Disaster Preparedness - No 40 Acres and No Mule

we're still under a tornado watch.

In November 1992, Melvin Bishop's farm in Georgia suffered severe damage from a tornado. After the storm, Bishop went to the US Department of Agriculture (USDA) to apply for disaster relief, an emergency loan, and an operating loan. For the next seven months, the local USDA office gave him the runaround. Finally, in May 1993, Bishop not only was denied the disaster relief he qualified for, he was also denied both loans. No reasons were given. Bishop, who is African-American, called his experience with the USDA "even more devastating than the tornado."

..........

In 1865, the US Congress approved the Thirteenth Amendment abolishing slavery and, soon thereafter, passed the Freedmen's Bureau Act, which leased 40 acres of abandoned or confiscated Southern land to "every male citizen, whether refugee or freedman."

Unfortunately, these plans for the redistribution of Southern lands were never carried out. After the war, President Andrew Johnson returned the land to white aristocrats, ensuring the persistence of the South's semi-feudal economic order.

In 1920, nearly one million African-American farmers owned 14 percent of all US farms. By 1950, Black land ownership had declined to 12 million acres, and in 1969 it was down to 5.5 million acres -- a drop of 54 percent in just 20 years. Between 1982 and 1992, the number of black farmers in the US fell 43 percent -- from 33,250 to 18,816.

In 1990, African Americans made up roughly one percent of the nation's farmers and were disappearing at a rate almost five times greater than whites. In 1999, fewer than 18,000 out of 1.9 million US farmers were African Americans, and these farmers owned less than 1 million acres. A 1990 Congressional report warned that black farms were on the verge of extinction. It is now feared that, by the end of 2000, there may be no black-owned land in America.

.....

time for a checkup.

They Called the Wind Maria

We're under tornado watch.


"During the evening of April 5, 1936, Tupelo, Mississippi took a glancing blow from an F5 tornado. Although the storm missed the downtown area it still took more than 216 lives and left over 700 people injured. Property loss from the strike is estimated at 3 million dollars. Since African-Americans were not included in either dead or injured totals, the toll in human lives was probably significantly higher. Still, by itself, this tornado ranks as the fourth most destructive storm based on the number of dead."



February 24, 2007

giving it a go, diversity, the red button, and anil.

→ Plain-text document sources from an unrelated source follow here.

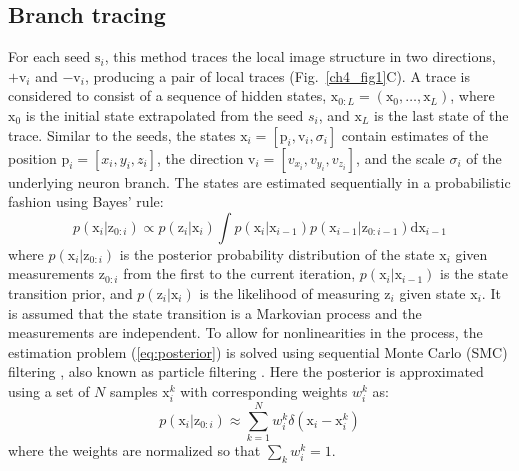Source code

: \subsection{Branch tracing}
\label{subsec:branch-tracing}
For each seed $\mathrm{s}_i$, this method traces the local image structure in two directions, $+\mathrm{v}_i$ and $-\mathrm{v}_i$, producing a pair of local traces (Fig.~\ref{ch4_fig1}C). A trace is considered to consist of a sequence of hidden states, $\mathrm{x}_{0:L} = (\mathrm{x}_0,\dots,\mathrm{x}_L)$, where $\mathrm{x}_0$ is the initial state extrapolated from the seed $s_i$, and $\mathrm{x}_L$ is the last state of the trace. Similar to the seeds, the states $\mathrm{x}_i = \left[ \mathrm{p}_i, \mathrm{v}_i, \sigma_i \right]$ contain estimates of the position $\mathrm{p}_i = \left[ x_i, y_i, z_i  \right]$, the direction $\mathrm{v}_i = \left[ v_{x_i}, v_{y_i}, v_{z_i} \right]$, and the scale $\sigma_i$ of the underlying neuron branch. The states are estimated sequentially in a probabilistic fashion using Bayes' rule:
\begin{equation}
p(\mathrm{x}_i | \mathrm{z}_{0:i}) \propto  p(\mathrm{z}_i | \mathrm{x}_i) \!\!\int\!\! p(\mathrm{x}_i | \mathrm{x}_{i-1}) p(\mathrm{x}_{i-1} | \mathrm{z}_{0:i-1}) \mathrm{dx}_{i-1}
\label{eq:posterior}
\end{equation}
where $p(\mathrm{x}_i | \mathrm{z}_{0:i})$ is the posterior probability distribution of the state $\mathrm{x}_i$ given measurements $\mathrm{z}_{0:i}$ from the first to the current iteration, $p(\mathrm{x}_i | \mathrm{x}_{i-1})$ is the state transition prior, and $p(\mathrm{z}_i | \mathrm{x}_i)$ is the likelihood of measuring $\mathrm{z}_i$ given state $\mathrm{x}_i$. It is assumed that the state transition is a Markovian process and the measurements are independent. To allow for nonlinearities in the process, the estimation problem (\ref{eq:posterior}) is solved using sequential Monte Carlo (SMC) filtering \cite{doucet2001introduction}, also known as particle filtering \cite{arulampalam2002tutorial}. Here the posterior is approximated using a set of $N$ samples $\mathrm{x}_{i}^k$ with corresponding weights $w_i^k$ as:
\begin{equation}
p(\mathrm{x}_i | \mathrm{z}_{0:i}) \approx \sum_{k=1}^{N} w_i^k \delta(\mathrm{x}_i - \mathrm{x}_i^k)
\label{eq:approx}
\end{equation}
where the weights are normalized so that $\sum_k w_i^k = 1$.

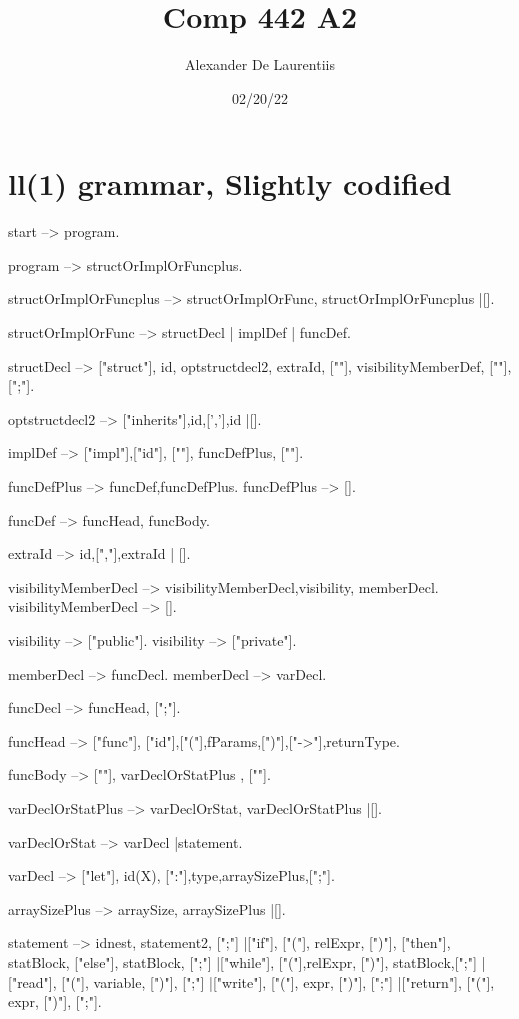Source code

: \documentclass{article}
\author{Alexander De Laurentiis}
\title{Comp 442 A2}
\date{02/20/22}
\begin{document}
\maketitle

\section{ll(1) grammar, Slightly codified}

start --> program.

program --> structOrImplOrFuncplus.

structOrImplOrFuncplus --> structOrImplOrFunc, structOrImplOrFuncplus
			   |[].

structOrImplOrFunc --> structDecl
		       | implDef
		       | funcDef.

structDecl --> ["struct"], id, optstructdecl2, extraId,
	       ["{"],
	       visibilityMemberDef,
	       ["}"],[";"].

optstructdecl2 --> ["inherits"],id,[','],id
		   |[].

implDef --> ["impl"],["id"],
	       ["{"],
	       funcDefPlus,
	       ["}"].


funcDefPlus --> funcDef,funcDefPlus.
funcDefPlus --> [].

funcDef --> funcHead, funcBody.

extraId --> id,[","],extraId
	    | [].

visibilityMemberDecl -->  visibilityMemberDecl,visibility, memberDecl.
visibilityMemberDecl --> [].

visibility --> ["public"].
visibility --> ["private"].

memberDecl --> funcDecl.
memberDecl --> varDecl.

funcDecl --> funcHead, [";"].

funcHead --> ["func"], ["id"],["("],fParams,[")"],["->"],returnType.

funcBody --> ["{"], varDeclOrStatPlus , ["}"].

varDeclOrStatPlus --> varDeclOrStat, varDeclOrStatPlus
		      |[].

varDeclOrStat --> varDecl
		  |statement.

varDecl --> ["let"], id(X), [":"],type,arraySizePlus,[";"].

arraySizePlus --> arraySize, arraySizePlus
		  |[].

statement --> idnest, statement2, [";"]
	      |["if"], ["("], relExpr, [")"],
	      ["then"], statBlock,
	      ["else"], statBlock, [";"]
	      |["while"], ["("],relExpr, [")"],
	      statBlock,[";"]
	      |["read"], ["("], variable, [")"], [";"]
	      |["write"], ["("], expr, [")"], [";"]
	      |["return"], ["("], expr, [")"], [";"].
\end{document}
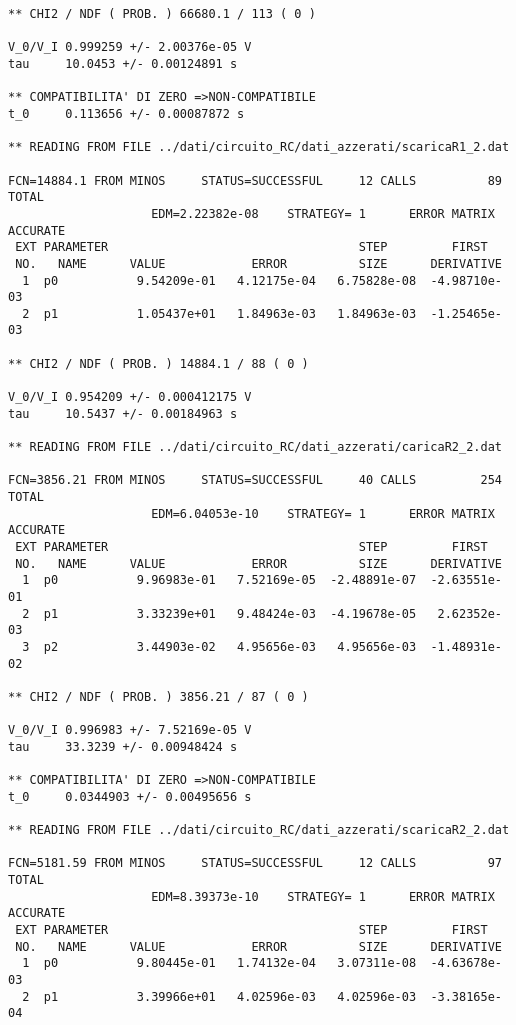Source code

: {\begin{verbatim}
** CHI2 / NDF ( PROB. ) 66680.1 / 113 ( 0 )

V_0/V_I 0.999259 +/- 2.00376e-05 V
tau     10.0453 +/- 0.00124891 s

** COMPATIBILITA' DI ZERO =>NON-COMPATIBILE
t_0     0.113656 +/- 0.00087872 s

** READING FROM FILE ../dati/circuito_RC/dati_azzerati/scaricaR1_2.dat

FCN=14884.1 FROM MINOS     STATUS=SUCCESSFUL     12 CALLS          89 TOTAL
                    EDM=2.22382e-08    STRATEGY= 1      ERROR MATRIX ACCURATE 
 EXT PARAMETER                                   STEP         FIRST   
 NO.   NAME      VALUE            ERROR          SIZE      DERIVATIVE 
  1  p0           9.54209e-01   4.12175e-04   6.75828e-08  -4.98710e-03
  2  p1           1.05437e+01   1.84963e-03   1.84963e-03  -1.25465e-03

** CHI2 / NDF ( PROB. ) 14884.1 / 88 ( 0 )

V_0/V_I 0.954209 +/- 0.000412175 V
tau     10.5437 +/- 0.00184963 s

** READING FROM FILE ../dati/circuito_RC/dati_azzerati/caricaR2_2.dat

FCN=3856.21 FROM MINOS     STATUS=SUCCESSFUL     40 CALLS         254 TOTAL
                    EDM=6.04053e-10    STRATEGY= 1      ERROR MATRIX ACCURATE 
 EXT PARAMETER                                   STEP         FIRST   
 NO.   NAME      VALUE            ERROR          SIZE      DERIVATIVE 
  1  p0           9.96983e-01   7.52169e-05  -2.48891e-07  -2.63551e-01
  2  p1           3.33239e+01   9.48424e-03  -4.19678e-05   2.62352e-03
  3  p2           3.44903e-02   4.95656e-03   4.95656e-03  -1.48931e-02

** CHI2 / NDF ( PROB. ) 3856.21 / 87 ( 0 )

V_0/V_I 0.996983 +/- 7.52169e-05 V
tau     33.3239 +/- 0.00948424 s

** COMPATIBILITA' DI ZERO =>NON-COMPATIBILE
t_0     0.0344903 +/- 0.00495656 s

** READING FROM FILE ../dati/circuito_RC/dati_azzerati/scaricaR2_2.dat

FCN=5181.59 FROM MINOS     STATUS=SUCCESSFUL     12 CALLS          97 TOTAL
                    EDM=8.39373e-10    STRATEGY= 1      ERROR MATRIX ACCURATE 
 EXT PARAMETER                                   STEP         FIRST   
 NO.   NAME      VALUE            ERROR          SIZE      DERIVATIVE 
  1  p0           9.80445e-01   1.74132e-04   3.07311e-08  -4.63678e-03
  2  p1           3.39966e+01   4.02596e-03   4.02596e-03  -3.38165e-04


\end{verbatim}}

So many women over so many years around these so many parts have endeavored so often and so passionately to describe the problem with diverse voices being excluded from tech events, tech conferences, and the tech economy--heck some would wish we'd shut up altogether--that there is hardly anything left unsaid.

And yet, the same types of people keep spewing the same types of stupid arguments the same way about the same topic (linking to the same one anothers in doing so) to try and shift the blame anywhere other than their own two shoulders -- it makes me want to push the red button on this whole damn social experiment. As if i had a button.

It's crazy making. it really is.

Today the men are talking about it again, and I am pointing it out so that others can go there and talk about it with Anil, whose post is right on in explaining why monoculture is not only NOT a good thing, but why diversity is a business must that will pay off. (In other words, hurry, there's money involved.)

I haven't always agreed with Anil. In fact he's pissed me off several times over these many years. He's also very smart. This is a good post and a good discussion. Thank you Anil for having it.